## Data records
Content starts
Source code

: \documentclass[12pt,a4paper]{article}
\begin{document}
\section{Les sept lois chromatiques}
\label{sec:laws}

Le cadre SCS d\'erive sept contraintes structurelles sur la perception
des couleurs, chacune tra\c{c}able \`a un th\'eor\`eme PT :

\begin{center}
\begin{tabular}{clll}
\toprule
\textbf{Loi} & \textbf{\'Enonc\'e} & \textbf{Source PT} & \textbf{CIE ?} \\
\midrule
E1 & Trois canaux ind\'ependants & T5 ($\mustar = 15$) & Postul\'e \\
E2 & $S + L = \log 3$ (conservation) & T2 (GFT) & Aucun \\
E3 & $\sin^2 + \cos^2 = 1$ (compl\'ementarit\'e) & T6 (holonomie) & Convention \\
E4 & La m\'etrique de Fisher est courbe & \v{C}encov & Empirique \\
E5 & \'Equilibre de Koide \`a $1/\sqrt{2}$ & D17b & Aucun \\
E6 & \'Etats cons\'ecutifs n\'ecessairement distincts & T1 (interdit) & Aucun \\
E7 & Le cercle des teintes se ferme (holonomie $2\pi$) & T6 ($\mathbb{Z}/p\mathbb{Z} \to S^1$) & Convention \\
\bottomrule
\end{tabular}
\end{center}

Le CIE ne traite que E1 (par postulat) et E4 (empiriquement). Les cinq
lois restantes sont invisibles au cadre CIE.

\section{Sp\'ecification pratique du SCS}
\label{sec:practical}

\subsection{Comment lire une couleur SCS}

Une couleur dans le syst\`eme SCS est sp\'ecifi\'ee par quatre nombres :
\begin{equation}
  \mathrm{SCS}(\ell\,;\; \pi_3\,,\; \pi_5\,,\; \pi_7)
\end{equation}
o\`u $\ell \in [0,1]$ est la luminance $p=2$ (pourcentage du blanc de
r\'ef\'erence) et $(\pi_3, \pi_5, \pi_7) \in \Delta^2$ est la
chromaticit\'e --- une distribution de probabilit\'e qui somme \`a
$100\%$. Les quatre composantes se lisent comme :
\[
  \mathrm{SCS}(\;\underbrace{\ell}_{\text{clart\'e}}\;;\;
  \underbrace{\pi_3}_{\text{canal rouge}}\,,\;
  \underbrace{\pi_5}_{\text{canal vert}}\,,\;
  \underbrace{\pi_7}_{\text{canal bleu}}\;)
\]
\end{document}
Content ends
## Problem
Reply with every line of the listing that has the string "Aucun".

## Exercise solution
E2 & $S + L = \log 3$ (conservation) & T2 (GFT) & Aucun \\
E5 & \'Equilibre de Koide \`a $1/\sqrt{2}$ & D17b & Aucun \\
E6 & \'Etats cons\'ecutifs n\'ecessairement distincts & T1 (interdit) & Aucun \\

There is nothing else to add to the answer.